* _Exercise goal_
Record by record, write out the listing word for word while omitting pictures.

---

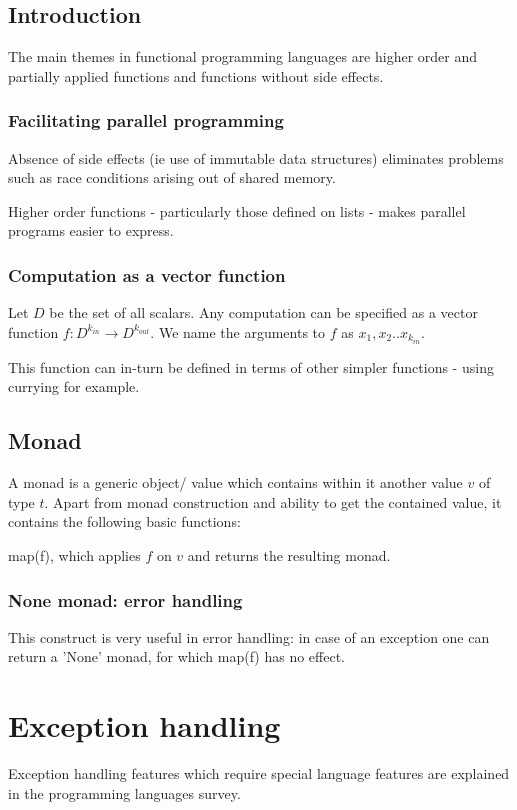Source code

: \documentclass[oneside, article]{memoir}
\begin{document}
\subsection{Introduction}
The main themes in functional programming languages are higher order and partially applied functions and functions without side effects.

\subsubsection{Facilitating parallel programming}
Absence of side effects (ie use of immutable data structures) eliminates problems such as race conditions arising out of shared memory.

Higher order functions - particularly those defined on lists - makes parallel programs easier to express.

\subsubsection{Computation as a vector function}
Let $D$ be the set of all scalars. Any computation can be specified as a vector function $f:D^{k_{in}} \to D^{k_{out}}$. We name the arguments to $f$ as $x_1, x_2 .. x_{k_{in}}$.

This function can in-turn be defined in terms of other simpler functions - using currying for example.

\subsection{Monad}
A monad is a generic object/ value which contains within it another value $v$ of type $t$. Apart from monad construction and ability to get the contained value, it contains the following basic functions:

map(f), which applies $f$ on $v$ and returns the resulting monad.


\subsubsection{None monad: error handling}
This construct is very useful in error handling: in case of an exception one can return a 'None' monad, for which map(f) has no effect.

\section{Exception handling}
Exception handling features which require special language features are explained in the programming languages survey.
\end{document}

---

* _Response below_
Source code

: \documentclass[oneside, article]{memoir}
\begin{document}
\subsection{Introduction}
The main themes in functional programming languages are higher order and partially applied functions and functions without side effects.

\subsubsection{Facilitating parallel programming}
Absence of side effects (ie use of immutable data structures) eliminates problems such as race conditions arising out of shared memory.

Higher order functions - particularly those defined on lists - makes parallel programs easier to express.

\subsubsection{Computation as a vector function}
Let $D$ be the set of all scalars. Any computation can be specified as a vector function $f:D^{k_{in}} \to D^{k_{out}}$. We name the arguments to $f$ as $x_1, x_2 .. x_{k_{in}}$.

This function can in-turn be defined in terms of other simpler functions - using currying for example.

\subsection{Monad}
A monad is a generic object/ value which contains within it another value $v$ of type $t$. Apart from monad construction and ability to get the contained value, it contains the following basic functions:

map(f), which applies $f$ on $v$ and returns the resulting monad.


\subsubsection{None monad: error handling}
This construct is very useful in error handling: in case of an exception one can return a 'None' monad, for which map(f) has no effect.

\section{Exception handling}
Exception handling features which require special language features are explained in the programming languages survey.
\end{document}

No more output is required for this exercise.